__Assignment__.
Locate each line with the string "other" in the listing below and copy it.

__Data provided__.
==*==
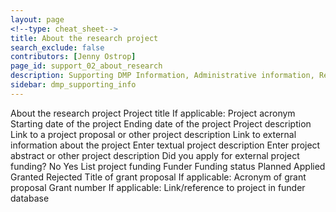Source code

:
 ```yaml
---
layout: page
<!--type: cheat_sheet-->
title: About the research project
search_exclude: false
contributors: [Jenny Ostrop]
page_id: support_02_about_research
description: Supporting DMP Information, Administrative information, Research project, Contributors, Funding
sidebar: dmp_supporting_info
---
```


About the research project
Project title
If applicable: Project acronym
Starting date of the project
Ending date of the project
Project description
Link to a project proposal or other project description
Link to external information about the project
Enter textual project description
Enter project abstract or other project description
Did you apply for external project funding?
No
Yes
List project funding
Funder
Funding status
Planned
Applied
Granted
Rejected
Title of grant proposal
If applicable: Acronym of grant proposal
Grant number
If applicable: Link/reference to project in funder database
==*==
__Answer box__.
Link to a project proposal or other project description
Enter project abstract or other project description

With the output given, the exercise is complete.